▶ _Directions_
Among the records below, determine how many lines have the word "SIZE" in them; output only the number.

----- Supplied records -----

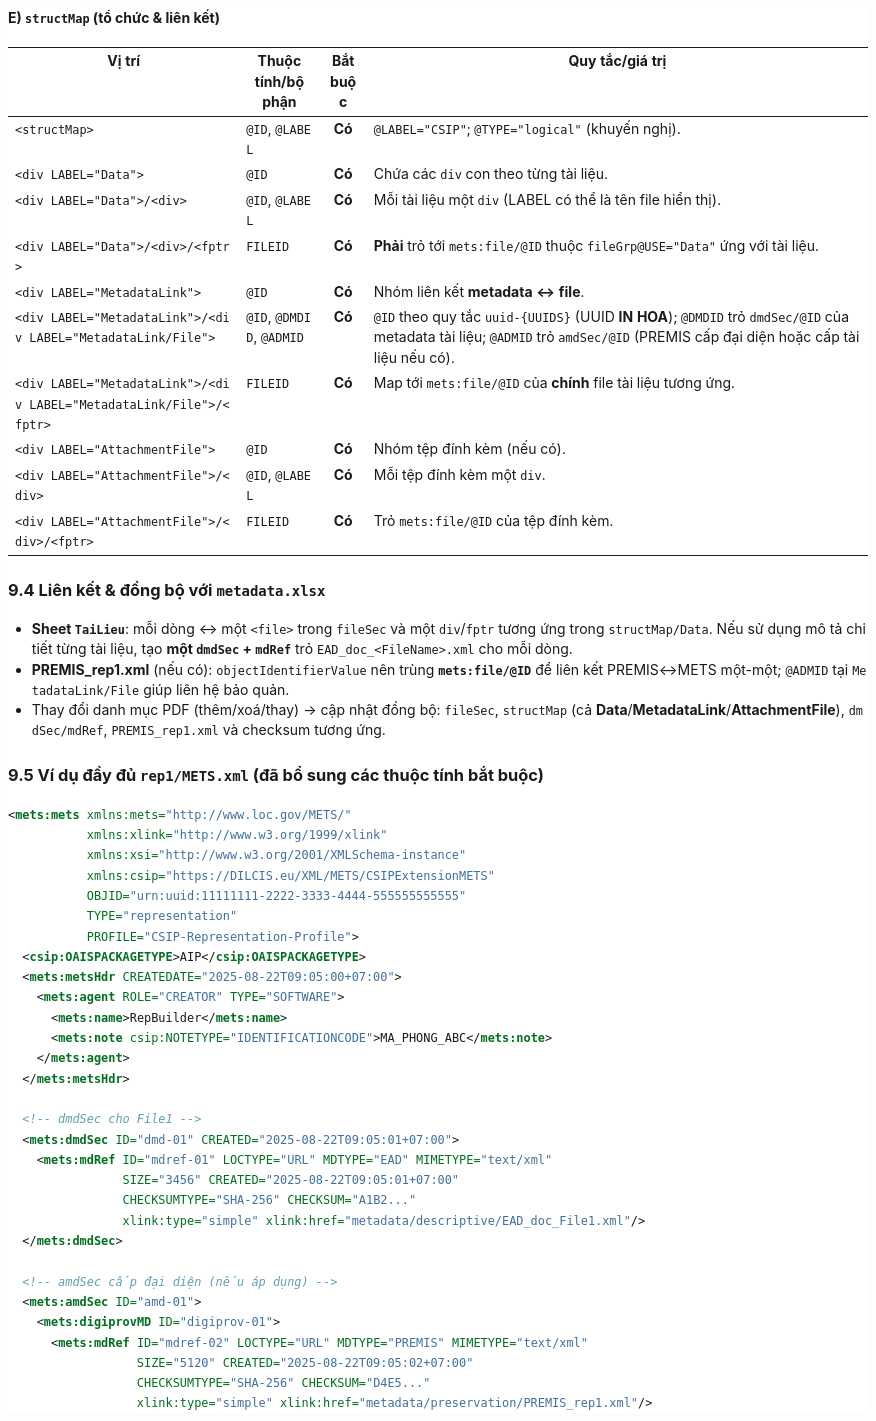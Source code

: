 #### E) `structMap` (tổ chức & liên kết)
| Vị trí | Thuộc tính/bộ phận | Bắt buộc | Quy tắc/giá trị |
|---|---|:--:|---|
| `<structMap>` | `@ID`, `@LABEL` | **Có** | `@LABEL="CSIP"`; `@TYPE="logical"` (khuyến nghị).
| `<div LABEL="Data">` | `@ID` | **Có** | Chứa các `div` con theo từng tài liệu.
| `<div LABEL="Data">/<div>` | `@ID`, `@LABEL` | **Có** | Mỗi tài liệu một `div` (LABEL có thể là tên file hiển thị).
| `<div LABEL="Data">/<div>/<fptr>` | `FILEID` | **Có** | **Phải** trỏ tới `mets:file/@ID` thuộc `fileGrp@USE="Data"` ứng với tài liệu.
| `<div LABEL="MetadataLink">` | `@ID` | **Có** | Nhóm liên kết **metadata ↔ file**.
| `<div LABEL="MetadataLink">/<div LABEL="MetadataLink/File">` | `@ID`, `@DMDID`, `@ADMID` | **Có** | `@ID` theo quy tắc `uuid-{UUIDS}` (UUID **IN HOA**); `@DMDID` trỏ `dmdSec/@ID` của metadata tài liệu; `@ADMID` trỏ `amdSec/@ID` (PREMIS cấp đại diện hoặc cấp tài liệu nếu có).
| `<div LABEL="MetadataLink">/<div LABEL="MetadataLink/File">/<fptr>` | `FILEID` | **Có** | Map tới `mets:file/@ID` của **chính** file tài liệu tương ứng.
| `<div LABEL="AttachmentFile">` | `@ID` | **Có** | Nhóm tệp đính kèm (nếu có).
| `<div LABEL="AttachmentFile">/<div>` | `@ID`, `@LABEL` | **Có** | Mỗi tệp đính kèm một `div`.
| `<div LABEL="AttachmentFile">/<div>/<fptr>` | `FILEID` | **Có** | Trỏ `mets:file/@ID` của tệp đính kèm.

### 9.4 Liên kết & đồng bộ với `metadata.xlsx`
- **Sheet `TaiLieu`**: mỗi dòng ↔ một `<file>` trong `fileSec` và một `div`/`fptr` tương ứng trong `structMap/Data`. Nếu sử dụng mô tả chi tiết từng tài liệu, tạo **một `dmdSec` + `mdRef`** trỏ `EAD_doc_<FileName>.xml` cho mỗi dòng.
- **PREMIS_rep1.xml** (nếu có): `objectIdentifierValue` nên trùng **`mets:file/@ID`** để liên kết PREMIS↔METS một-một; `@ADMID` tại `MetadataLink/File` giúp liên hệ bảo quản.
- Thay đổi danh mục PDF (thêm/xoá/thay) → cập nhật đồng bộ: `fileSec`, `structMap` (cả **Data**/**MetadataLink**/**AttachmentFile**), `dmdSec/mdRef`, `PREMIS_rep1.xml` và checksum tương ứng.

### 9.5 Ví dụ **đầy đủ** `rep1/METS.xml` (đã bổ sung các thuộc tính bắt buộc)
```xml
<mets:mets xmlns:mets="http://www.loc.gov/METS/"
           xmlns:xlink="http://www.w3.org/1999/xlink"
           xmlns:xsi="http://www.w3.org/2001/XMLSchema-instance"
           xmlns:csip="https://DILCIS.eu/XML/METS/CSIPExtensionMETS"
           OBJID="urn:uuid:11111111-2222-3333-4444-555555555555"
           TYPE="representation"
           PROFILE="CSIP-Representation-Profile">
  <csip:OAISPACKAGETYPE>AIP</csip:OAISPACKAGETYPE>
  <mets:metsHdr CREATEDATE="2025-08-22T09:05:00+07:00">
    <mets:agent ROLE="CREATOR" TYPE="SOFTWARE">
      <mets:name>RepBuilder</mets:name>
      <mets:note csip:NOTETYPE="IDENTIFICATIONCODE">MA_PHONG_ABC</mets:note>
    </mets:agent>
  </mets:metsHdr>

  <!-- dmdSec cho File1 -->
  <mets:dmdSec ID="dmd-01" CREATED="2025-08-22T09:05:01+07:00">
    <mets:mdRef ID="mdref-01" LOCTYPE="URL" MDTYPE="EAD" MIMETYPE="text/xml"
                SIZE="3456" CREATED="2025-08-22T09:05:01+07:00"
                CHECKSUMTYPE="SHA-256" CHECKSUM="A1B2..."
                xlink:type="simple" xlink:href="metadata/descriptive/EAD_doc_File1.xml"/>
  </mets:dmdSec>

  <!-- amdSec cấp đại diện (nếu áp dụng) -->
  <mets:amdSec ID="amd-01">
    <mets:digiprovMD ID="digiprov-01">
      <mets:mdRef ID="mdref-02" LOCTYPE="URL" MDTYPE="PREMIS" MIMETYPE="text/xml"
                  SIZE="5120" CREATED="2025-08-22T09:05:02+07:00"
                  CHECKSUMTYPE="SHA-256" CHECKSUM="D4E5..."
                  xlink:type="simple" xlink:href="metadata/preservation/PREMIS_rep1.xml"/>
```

-----

▶ _Completed exercise_
2